‘The Expendables 3’ (2014) Movie Review

The first The Expendables delivered when it came to violence, but the story was extraordinarily lacking in the way troubled origin stories typically are, trying to build too much back-story, forgetting why the audience is there in the first place. The Expendables 2 was a complete and utter mess, the ensemble cast grew, but that ultimately became its downfall as story gave way to characters popping up out of nowhere in an attempt to give reason for their casting, which often proved to be no more than making sure they could deliver a punchline or classic character one-liners.

This trend would suggest The Expendables 3 would be damn near unwatchable as the franchise now tosses aside the R-rating and goes for a more audience friendly PG-13, which is a disappointing revelation as one of the only remaining reasons to watch these films was the elaborate violence as story never seemed to be a priority. Oddly enough, while the story isn’t exactly what I would consider “A-grade”, it definitely works and the massive ensemble cast is wrangled in well enough that this doesn’t become a movie about one-liners and cameo appearances, instead there’s a little meat on this bone.

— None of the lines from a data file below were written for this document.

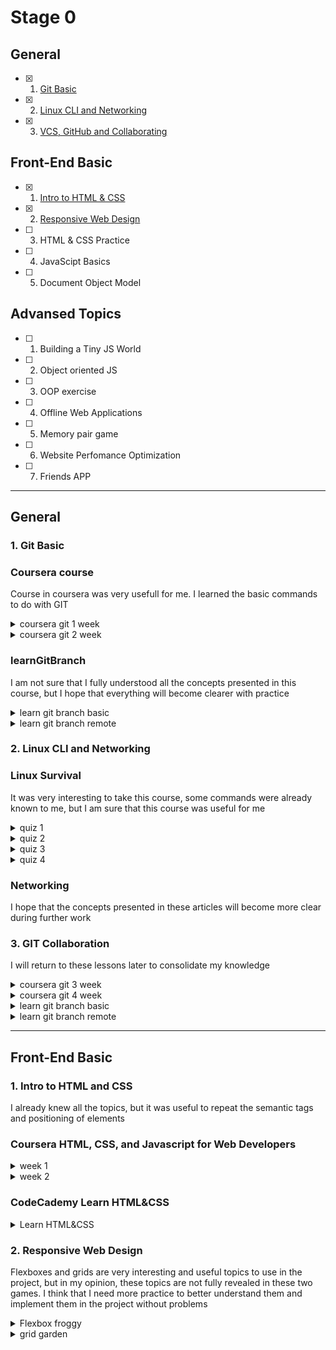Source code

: # Stage 0

## General
- [X] 1. [Git Basic](#1-git-basic) 
- [X] 2. [Linux CLI and Networking](#2-linux-cli-and-networking)
- [X] 3. [VCS, GitHub and Collaborating](#3-git-collaboration)

## Front-End Basic
- [X] 1. [Intro to HTML & CSS](#1-intro-to-html-and-css)
- [X] 2. [Responsive Web Design](#2-responsive-web-design)
- [ ] 3. HTML & CSS Practice
- [ ] 4. JavaScipt Basics
- [ ] 5. Document Object Model 

## Advansed Topics
- [ ] 1. Building a Tiny JS World
- [ ] 2. Object oriented JS
- [ ] 3. OOP exercise
- [ ] 4. Offline Web Applications
- [ ] 5. Memory pair game
- [ ] 6. Website Perfomance Optimization 
- [ ] 7. Friends APP

---
## **General** 

### **1. Git Basic**
###  Coursera course

Course in coursera was very usefull for me. I learned the basic commands to do with GIT
<details><summary>coursera git 1 week</summary> 

  ![coursera git 1 week](git-basic/coursera-git-1-week.png)
</details>
<details><summary>coursera git 2 week</summary> 

  ![coursera git 2 week](git-basic/coursera-git-2-week.png)
</details>

### learnGitBranch

I am not sure that I fully understood all the concepts presented in this course, but I hope that everything will become clearer with practice

<details><summary>learn git branch basic</summary> 

  ![learn git branch basic](git-basic/learnGitBranch1.png)
</details>
<details><summary>learn git branch remote</summary> 

  ![learn git branch remote](git-basic/learnGitBranch2.png)
</details>    

 ### **2. Linux CLI and Networking**
 ###  Linux Survival
 It was very interesting to take this course, some commands were already known to me, but I am sure that this course was useful for me
<details><summary>quiz 1</summary> 

  ![linux survival quiz 1](task-linux-cli/quiz1.png)
</details>
<details><summary>quiz 2</summary> 

  ![linux survival quiz 2](task-linux-cli/quiz2.png)
</details>
<details><summary>quiz 3</summary> 

  ![linux survival quiz 3](task-linux-cli/quiz3.png)
</details>
<details><summary>quiz 4</summary> 

  ![linux survival quiz 4](task-linux-cli/quiz4.png)
</details>

 ###  Networking
 I hope that the concepts presented in these articles will become more clear during further work

### **3. GIT Collaboration**
I will return to these lessons later to consolidate my knowledge
<details><summary>coursera git 3 week</summary> 

  ![coursera git 3 week](task-git-colaboration/coursera-3-week.png)
</details>
<details><summary>coursera git 4 week</summary> 

  ![coursera git 4 week](task-git-colaboration/coursera-4-week.png)
</details>
<details><summary>learn git branch basic</summary> 

  ![learn git branch basic](git-basic/learnGitBranch1.png)
</details>
<details><summary>learn git branch remote</summary> 

  ![learn git branch remote](git-basic/learnGitBranch2.png)
</details>

---

## **Front-End Basic**

### **1. Intro to HTML and CSS**

I already knew all the topics, but it was useful to repeat the semantic tags and positioning of elements
### Coursera HTML, CSS, and Javascript for Web Developers

<details><summary>week 1</summary>

![week1](task_html_css_intro/coursera-1-week.png)
</details>

<details><summary>week 2</summary>

![week2](task_html_css_intro/coursera-2-week.png)
</details>

### CodeCademy Learn HTML&CSS
<details><summary>Learn HTML&CSS</summary>

![week1](task_html_css_intro/CodeCademy_IntroHTML%26CSS.png)
</details>

### **2. Responsive Web Design**

Flexboxes and grids are very interesting and useful topics to use in the project, but in my opinion, these topics are not fully revealed in these two games. I think that I need more practice to better understand them and implement them in the project without problems

<details><summary>Flexbox froggy</summary>

![flexbox froggy](task_responsive_web_design/flexbox-froggy.png)
</details>

<details><summary>grid garden</summary>

![grid garden](task_responsive_web_design/grid-garden.png)
</details>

Written by Sylvester Stallone, Creighton Rothenberger and Katrin Benedikt, the opening sequence finds our familiar group of mercenaries — Barney Ross (Stallone), Lee Christmas (Jason Statham), Gunner (Dolph Lundgren) and Toll Road (Randy Couture) — busting a one-time Expendable, Doc (Wesley Snipes), out of a maximum security prison, where he’s been for the last eight years. It’s a big set piece filled with kicking, punching, lots of gunfire and one big explosion and Snipes fits right in with the gang and even gets a pretty good one-liner in when asked why he was imprisoned.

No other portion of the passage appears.